Our analysis of the levels of HINT1 mRNA in the corpus and antrum samples of patients with FHGC and the control patients indicated a lack of dependence of HINT1 expression on stomach topography (Fig. 2). On the other hand, the level of HINT1 expression depends on the FHGC, and the differences between the control and FHGC individuals reached statistical significance for samples from the antrum, but not from the corpus (Fig. 3). In this case, the lowered level of HINT1 indicates increased susceptibility to GC.

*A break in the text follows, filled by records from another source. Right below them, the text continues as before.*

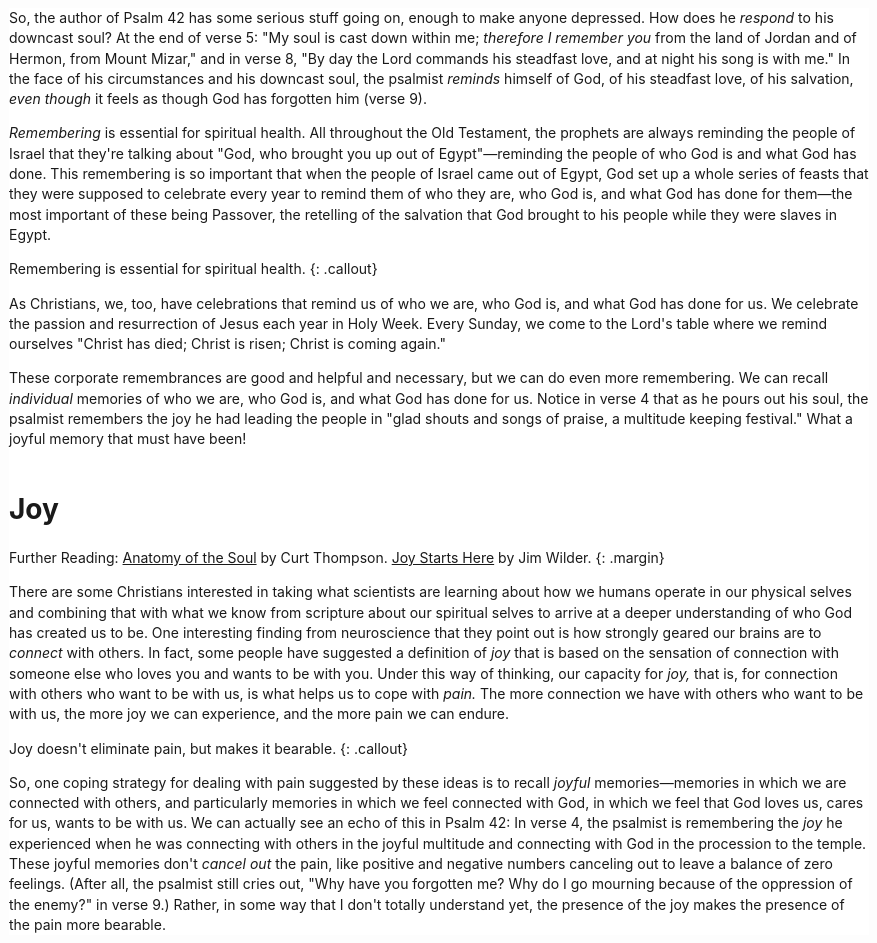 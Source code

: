 So, the author of Psalm 42 has some serious stuff going on, enough to make anyone depressed. How does he _respond_ to his downcast soul? At the end of verse 5: "My soul is cast down within me; _therefore I remember you_ from the land of Jordan and of Hermon, from Mount Mizar," and in verse 8, "By day the Lord commands his steadfast love, and at night his song is with me."  In the face of his circumstances and his downcast soul, the psalmist _reminds_ himself of God, of his steadfast love, of his salvation, _even though_ it feels as though God has forgotten him (verse 9).

_Remembering_ is essential for spiritual health. All throughout the Old Testament, the prophets are always reminding the people of Israel that they're talking about "God, who brought you up out of Egypt"—reminding the people of who God is and what God has done. This remembering is so important that when the people of Israel came out of Egypt, God set up a whole series of feasts that they were supposed to celebrate every year to remind them of who they are, who God is, and what God has done for them—the most important of these being Passover, the retelling of the salvation that God brought to his people while they were slaves in Egypt.

Remembering is essential for spiritual health.
{: .callout}

As Christians, we, too, have celebrations that remind us of who we are, who God is, and what God has done for us. We celebrate the passion and resurrection of Jesus each year in Holy Week. Every Sunday, we come to the Lord's table where we remind ourselves "Christ has died; Christ is risen; Christ is coming again."

These corporate remembrances are good and helpful and necessary, but we can do even more remembering. We can recall _individual_ memories of who we are, who God is, and what God has done for us. Notice in verse 4 that as he pours out his soul, the psalmist remembers the joy he had leading the people in "glad shouts and songs of praise, a multitude keeping festival." What a joyful memory that must have been!


# Joy

Further Reading:
[Anatomy of the Soul](https://www.goodreads.com/book/show/8162755) by Curt Thompson.
[Joy Starts Here](https://www.goodreads.com/book/show/19548061) by Jim Wilder.
{: .margin}

There are some Christians interested in taking what scientists are learning about how we humans operate in our physical selves and combining that with what we know from scripture about our spiritual selves to arrive at a deeper understanding of who God has created us to be. One interesting finding from neuroscience that they point out is how strongly geared our brains are to _connect_ with others. In fact, some people have suggested a definition of _joy_ that is based on the sensation of connection with someone else who loves you and wants to be with you. Under this way of thinking, our capacity for _joy,_ that is, for connection with others who want to be with us, is what helps us to cope with _pain._ The more connection we have with others who want to be with us, the more joy we can experience, and the more pain we can endure.

Joy doesn't eliminate pain, but makes it bearable.
{: .callout}

So, one coping strategy for dealing with pain suggested by these ideas is to recall _joyful_ memories—memories in which we are connected with others, and particularly memories in which we feel connected with God, in which we feel that God loves us, cares for us, wants to be with us. We can actually see an echo of this in Psalm 42: In verse 4, the psalmist is remembering the _joy_ he experienced when he was connecting with others in the joyful multitude and connecting with God in the procession to the temple. These joyful memories don't _cancel out_ the pain, like positive and negative numbers canceling out to leave a balance of zero feelings. (After all, the psalmist still cries out, "Why have you forgotten me? Why do I go mourning because of the oppression of the enemy?" in verse 9.) Rather, in some way that I don't totally understand yet, the presence of the joy makes the presence of the pain more bearable.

Since HINT1 expression is lowered in GC tissues, etiological factors such as H. pylori infection or promoter hypermethylation may play a role in gastric tumorigenesis by regulation of the HINT1 gene expression (20). Increased spontaneous tumor formation has been observed in mice bearing a deletion of the HINT gene (11). Moreover, it has been proposed that defects caused by the loss of HINT1 may occur only when FHIT protein (another member of the HIT family, which may recognize HINT1 substrates in vivo) is also inactivated (21). In earlier studies, we demonstrated that genetic and environmental factors, including FHGC, affect the level of expression of FHIT tumor suppressor (6,7). In gastric mucosa of patients with FHGC the FHIT gene expression was down-regulated in comparison to the controls. Moreover, an increased level of FHIT gene promoter methylation was associated with hereditary (FHGC) and environmental factors (infection with H. pylori) and resulted in the down-regulation of the FHIT gene transcription (22). Therefore, a lowered level of expression of HINT1, especially in the stomach antrum, may predispose towards the development of GC. Further studies are in progress to determine the clinical relevance of HINT1 expression in the prevention of prepyloric gastric carcinoma in patients with a family history of gastric cancer.
Acknowledgements
These studies were supported by the Ministry of Science and Higher Education, Poland, during the period 2009–2012 (project N N402 3073 36 for B.N.).